Brief
For this exercise, output the line containing "5. Go to Add" and every line after it through the end of the records, exactly, and no other line.

[Stored data]
-------

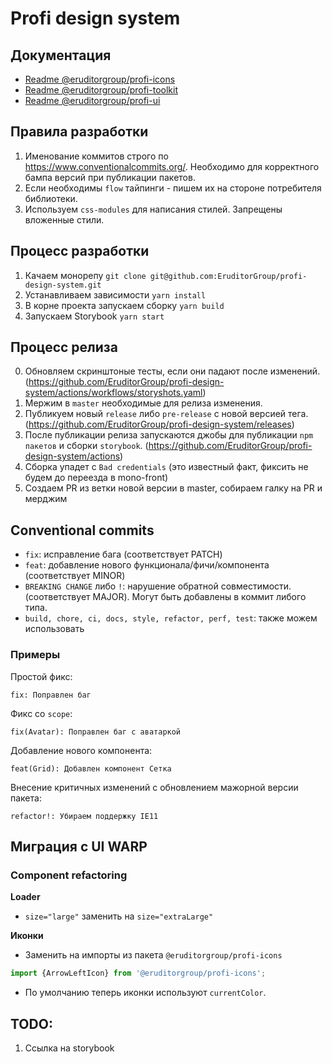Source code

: # Profi design system

## Документация

- [Readme @eruditorgroup/profi-icons](https://github.com/EruditorGroup/profi-design-system/blob/master/packages/icons/README.md)
- [Readme @eruditorgroup/profi-toolkit](https://github.com/EruditorGroup/profi-design-system/blob/master/packages/toolkit/README.md)
- [Readme @eruditorgroup/profi-ui](https://github.com/EruditorGroup/profi-design-system/blob/master/packages/ui/README.md)

## Правила разработки

1. Именование коммитов строго по https://www.conventionalcommits.org/. Необходимо для корректного бампа версий при публикации пакетов.
2. Если необходимы `flow` тайпинги - пишем их на стороне потребителя библиотеки.
3. Используем `css-modules` для написания стилей. Запрещены вложенные стили.

## Процесс разработки

1. Качаем монорепу `git clone git@github.com:EruditorGroup/profi-design-system.git`
2. Устанавливаем зависимости `yarn install`
3. В корне проекта запускаем сборку `yarn build`
4. Запускаем Storybook `yarn start`

## Процесс релиза

0. Обновляем скринштоные тесты, если они падают после изменений. (https://github.com/EruditorGroup/profi-design-system/actions/workflows/storyshots.yaml)
1. Мержим в `master` необходимые для релиза изменения.
2. Публикуем новый `release` либо `pre-release` с новой версией тега. (https://github.com/EruditorGroup/profi-design-system/releases)
3. После публикации релиза запускаются джобы для публикации `npm пакетов` и сборки `storybook`. (https://github.com/EruditorGroup/profi-design-system/actions)
4. Сборка упадет с `Bad credentials` (это известный факт, фиксить не будем до переезда в mono-front)
5. Создаем PR из ветки новой версии в master, собираем галку на PR и мерджим

## Conventional commits

- `fix`: исправление бага (соответствует PATCH)
- `feat`: добавление нового функционала/фичи/компонента (соответствует MINOR)
- `BREAKING CHANGE` либо `!`: нарушение обратной совместимости. (соответствует MAJOR). Могут быть добавлены в коммит либого типа.
- `build, chore, ci, docs, style, refactor, perf, test`: также можем использовать

### Примеры

Простой фикс:

`fix: Поправлен баг`

Фикс со `scope`:

`fix(Avatar): Поправлен баг с аватаркой`

Добавление нового компонента:

`feat(Grid): Добавлен компонент Сетка`

Внесение критичных изменений с обновлением мажорной версии пакета:

`refactor!: Убираем поддержку IE11`

## Миграция с UI WARP

### Component refactoring

**Loader**

- `size="large"` заменить на `size="extraLarge"`

**Иконки**

- Заменить на импорты из пакета `@eruditorgroup/profi-icons`

```javascript
import {ArrowLeftIcon} from '@eruditorgroup/profi-icons';
```

- По умолчанию теперь иконки используют `currentColor`.

## TODO:

1. Ссылка на storybook
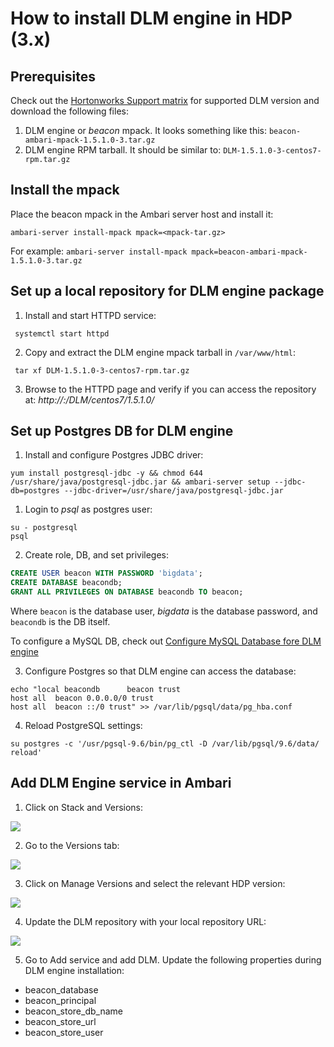 # How to install DLM engine in HDP (3.x)

## Prerequisites
Check out the [Hortonworks Support matrix](https://supportmatrix.hortonworks.com/) for supported DLM version and download the following files:
1. DLM engine or _beacon_ mpack. It looks something like this: `beacon-ambari-mpack-1.5.1.0-3.tar.gz`
2. DLM engine RPM tarball. It should be similar to: `DLM-1.5.1.0-3-centos7-rpm.tar.gz`

## Install the mpack
Place the beacon mpack in the Ambari server host and install it:
```
ambari-server install-mpack mpack=<mpack-tar.gz>
```
For example: ```ambari-server install-mpack mpack=beacon-ambari-mpack-1.5.1.0-3.tar.gz```

## Set up a local repository for DLM engine package
1. Install and start HTTPD service:
``` yum install -y httpd
 systemctl start httpd
```

2. Copy and extract the DLM engine mpack tarball in `/var/www/html`:
``` mv /opt/DLM-1.5.1.0-3-centos7-rpm.tar.gz /var/www/html
 tar xf DLM-1.5.1.0-3-centos7-rpm.tar.gz
```

3. Browse to the HTTPD page and verify if you can access the repository at:
_http://<local-repository-host>:<default-http-port>/DLM/centos7/1.5.1.0/_

## Set up Postgres DB for DLM engine
1. Install and configure Postgres JDBC driver:
```shell
yum install postgresql-jdbc -y && chmod 644 /usr/share/java/postgresql-jdbc.jar && ambari-server setup --jdbc-db=postgres --jdbc-driver=/usr/share/java/postgresql-jdbc.jar
```

1. Login to _psql_ as postgres user:
```shell
su - postgresql
psql
```

2. Create role, DB, and set privileges:
```sql
CREATE USER beacon WITH PASSWORD 'bigdata';
CREATE DATABASE beacondb;
GRANT ALL PRIVILEGES ON DATABASE beacondb TO beacon;
```
Where `beacon` is the database user, _bigdata_ is the database password, and `beacondb` is the DB itself.

To configure a MySQL DB, check out [Configure MySQL Database fore DLM engine](https://docs.cloudera.com/HDPDocuments/DLM1/DLM-1.5.1/installation/content/dlm_configure_mysql_external_database.html)

3. Configure Postgres so that DLM engine can access the database:
```shell
echo "local beacondb      beacon trust
host all  beacon 0.0.0.0/0 trust
host all  beacon ::/0 trust" >> /var/lib/pgsql/data/pg_hba.conf
```

4. Reload PostgreSQL settings:
```
su postgres -c '/usr/pgsql-9.6/bin/pg_ctl -D /var/lib/pgsql/9.6/data/ reload'
```

## Add DLM Engine service in Ambari

1. Click on Stack and Versions:

![][logo1]

2. Go to the Versions tab:

![][logo2]

3. Click on Manage Versions and select the relevant HDP version:

![][logo3]

4. Update the DLM repository with your local repository URL:

![][logo4]

[logo1]: https://github.com/saurabhlambe/DataPlane-stuff/blob/master/Screenshot%202020-04-22%20at%2014.01.36.png
[logo2]: https://github.com/saurabhlambe/DataPlane-stuff/blob/master/Screenshot%202020-04-22%20at%2014.29.34.png
[logo3]: https://github.com/saurabhlambe/DataPlane-stuff/blob/master/Screenshot%202020-04-22%20at%2014.30.18.png
[logo4]: https://github.com/saurabhlambe/DataPlane-stuff/blob/master/Screenshot%202020-04-22%20at%2014.34.49.png

5. Go to Add service and add DLM. Update the following properties during DLM engine installation:
* beacon_database
* beacon_principal
* beacon_store_db_name
* beacon_store_url
* beacon_store_user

-------

Result
5. Go to Add service and add DLM. Update the following properties during DLM engine installation:
* beacon_database
* beacon_principal
* beacon_store_db_name
* beacon_store_url
* beacon_store_user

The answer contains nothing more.